Lei piada pronta em Alagoas
Enquanto sites humorísticos como Sensacionalista e Piauí Herald deixam de aproveitar a escorregada de Alckmin, a Assembleia Legislativa do Estado de Alagoas oferece uma alternativa com uma piada pronta de sua própria lavra na área da ciência e também da educação, que pelo jeito vai acabar sendo extirpada pelo STF. Trata-se da lei Escola Livre, que, entre outras disposições, proíbe os professores de ensinar a teoria da evolução de Charles Darwin. Aprovada por unanimidade em primeira e segunda votações em novembro pela, ela foi vetada integralmente pelo governador Renan Filho (PMDB) em janeiro, mas acabou sendo transformada em lei pelos deputados estaduais que derrubaram o veto na terça-feira (26/4). Este blogueiro prefere deixar o “esclarecimento” sobre a lei por conta de seu próprio autor, o deputado Ricardo Nezinho (PMDB), em um vídeo no YouTube que certamente passará para a posteridade na história da educação do estado.
‘Ministra’ vai hoje a Campinas
Enquanto isso, tem gente buscando pontos positivos, como a secretária-executiva do Ministério da Ciência, Tecnologia e Informação (MCTI), Emília Ribeiro, ministra em exercício. Nesta sexta-feira ela visita o Centro Nacional de Pesquisa em Energia e Materiais (CNPEM), em Campinas (SP).

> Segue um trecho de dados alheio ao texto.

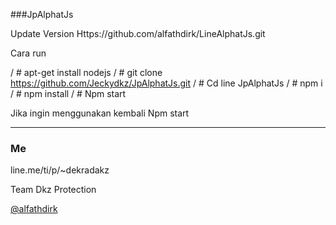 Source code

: ###JpAlphatJs

Update Version
Https://github.com/alfathdirk/LineAlphatJs.git

Cara run

/ # apt-get install nodejs
/ # git clone https://github.com/Jeckydkz/JpAlphatJs.git
/ # Cd line JpAlphatJs
/ # npm i
/ # npm install
/ # Npm start

Jika ingin menggunakan kembali
Npm start





----
### Me
line.me/ti/p/~dekradakz

Team Dkz Protection

[@alfathdirk](https://instagram.com/alfathdirk)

Essa organização social abrange os laboratórios nacionais de Biociências (LNBio), de Luz Síncrotron (LNLS), de Ciência e Tecnologia de Bioetanol (CTBE) e de Nanotecnologia (LNNano). Lá Emília Ribeiro deverá visitar as obras do Sirius, nova fonte de luz síncrotron em construção, e em seguida dar entrevista coletiva à imprensa.
Apagando incêndio
Ainda não foi divulgado o motivo da visita da secretária-executiva do MCTI. O CNPEM, cuja atuação é relevante no apoio a projetos de pesquisa de muitas universidades e também de empresas, principalmente na área de inovação, foi duramente atingido pelo contingenciamento de recursos do orçamento do ministério (ver Já teve golpe, e foi na ciência, 8/4).
Sucessão no MCTI
Emília Ribeiro, que tem sido identificada como “ministra” em diversos releases e notas da comunicação do MCTI desde que ficou vago o cargo com a saída de Celso Pansera (PMDB-RS), tem sido apostada nos corredores do seu ministério como nome forte para o cargo de titular da pasta. Apesar de, para isso, o vice-presidente Michel Temer (PMDB) estar fazendo contatos com políticos do PPS, como o próprio presidente do partido, deputado Roberto Freire (SP), e o senador Christovam Buarque (DF). Os dois parlamentares estiveram ontem no Palácio do Jaburu.
Caminho das pedras
Emília Ribeiro se encontrará na visita de hoje a Campinas com o diretor-geral interino do CENPEM, o físico Rogério Cezar de Cerqueira Leite, que é presidente do Conselho de Administração do centro e está no cargo enquanto seu titular não é escolhido pelo MCTI. Professor emérito da Unicamp e membro do Conselho editorial da Folha, o pesquisador teve ampla atuação nas últimas décadas nos principais debates da política científica e tecnológica nacional. Ele foi convidado pela presidente Dilma Rousseff para ser ministro do MCTI em dezembro de 2015. Mas declinou da oferta, e o cargo acabou ficando para Aldo Rebelo (PCdoB-SP), que nomeou Emília Ribeiro secretária-executiva do ministério por indicação do presidente do Senado, Renan Calheiros (PMDB-AL), de quem ela era chefe de gabinete.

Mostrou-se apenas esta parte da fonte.